(DATA SHOWN begins)

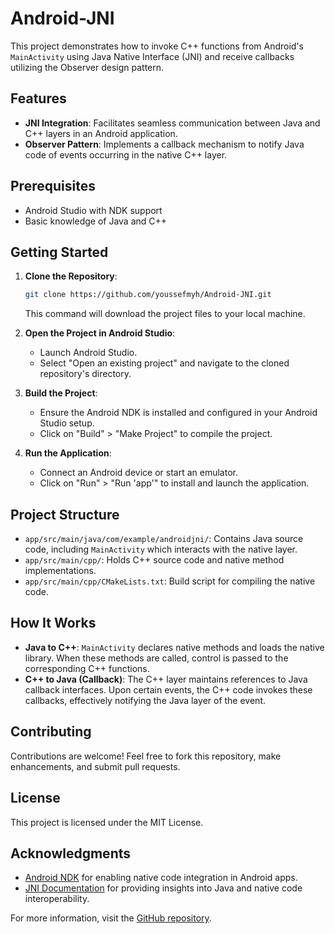 # Android-JNI

This project demonstrates how to invoke C++ functions from Android's `MainActivity` using Java Native Interface (JNI) and receive callbacks utilizing the Observer design pattern.

## Features

- **JNI Integration**: Facilitates seamless communication between Java and C++ layers in an Android application.
- **Observer Pattern**: Implements a callback mechanism to notify Java code of events occurring in the native C++ layer.

## Prerequisites

- Android Studio with NDK support
- Basic knowledge of Java and C++

## Getting Started

1. **Clone the Repository**:
   ```bash
   git clone https://github.com/youssefmyh/Android-JNI.git
   ```
   This command will download the project files to your local machine.

2. **Open the Project in Android Studio**:
   - Launch Android Studio.
   - Select "Open an existing project" and navigate to the cloned repository's directory.

3. **Build the Project**:
   - Ensure the Android NDK is installed and configured in your Android Studio setup.
   - Click on "Build" > "Make Project" to compile the project.

4. **Run the Application**:
   - Connect an Android device or start an emulator.
   - Click on "Run" > "Run 'app'" to install and launch the application.

## Project Structure

- `app/src/main/java/com/example/androidjni/`: Contains Java source code, including `MainActivity` which interacts with the native layer.
- `app/src/main/cpp/`: Holds C++ source code and native method implementations.
- `app/src/main/cpp/CMakeLists.txt`: Build script for compiling the native code.

## How It Works

- **Java to C++**: `MainActivity` declares native methods and loads the native library. When these methods are called, control is passed to the corresponding C++ functions.
- **C++ to Java (Callback)**: The C++ layer maintains references to Java callback interfaces. Upon certain events, the C++ code invokes these callbacks, effectively notifying the Java layer of the event.

## Contributing

Contributions are welcome! Feel free to fork this repository, make enhancements, and submit pull requests.

## License

This project is licensed under the MIT License.

## Acknowledgments

- [Android NDK](https://developer.android.com/ndk) for enabling native code integration in Android apps.
- [JNI Documentation](https://docs.oracle.com/javase/8/docs/technotes/guides/jni/) for providing insights into Java and native code interoperability.

For more information, visit the [GitHub repository](https://github.com/youssefmyh/Android-JNI).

(DATA SHOWN ends)

WHAT IS REQUIRED =
Copy every line above exactly, leaving no picture in the copy.

REPLY =
 # Android-JNI

This project demonstrates how to invoke C++ functions from Android's `MainActivity` using Java Native Interface (JNI) and receive callbacks utilizing the Observer design pattern.

## Features

- **JNI Integration**: Facilitates seamless communication between Java and C++ layers in an Android application.
- **Observer Pattern**: Implements a callback mechanism to notify Java code of events occurring in the native C++ layer.

## Prerequisites

- Android Studio with NDK support
- Basic knowledge of Java and C++

## Getting Started

1. **Clone the Repository**:
   ```bash
   git clone https://github.com/youssefmyh/Android-JNI.git
   ```
   This command will download the project files to your local machine.

2. **Open the Project in Android Studio**:
   - Launch Android Studio.
   - Select "Open an existing project" and navigate to the cloned repository's directory.

3. **Build the Project**:
   - Ensure the Android NDK is installed and configured in your Android Studio setup.
   - Click on "Build" > "Make Project" to compile the project.

4. **Run the Application**:
   - Connect an Android device or start an emulator.
   - Click on "Run" > "Run 'app'" to install and launch the application.

## Project Structure

- `app/src/main/java/com/example/androidjni/`: Contains Java source code, including `MainActivity` which interacts with the native layer.
- `app/src/main/cpp/`: Holds C++ source code and native method implementations.
- `app/src/main/cpp/CMakeLists.txt`: Build script for compiling the native code.

## How It Works

- **Java to C++**: `MainActivity` declares native methods and loads the native library. When these methods are called, control is passed to the corresponding C++ functions.
- **C++ to Java (Callback)**: The C++ layer maintains references to Java callback interfaces. Upon certain events, the C++ code invokes these callbacks, effectively notifying the Java layer of the event.

## Contributing

Contributions are welcome! Feel free to fork this repository, make enhancements, and submit pull requests.

## License

This project is licensed under the MIT License.

## Acknowledgments

- [Android NDK](https://developer.android.com/ndk) for enabling native code integration in Android apps.
- [JNI Documentation](https://docs.oracle.com/javase/8/docs/technotes/guides/jni/) for providing insights into Java and native code interoperability.

For more information, visit the [GitHub repository](https://github.com/youssefmyh/Android-JNI).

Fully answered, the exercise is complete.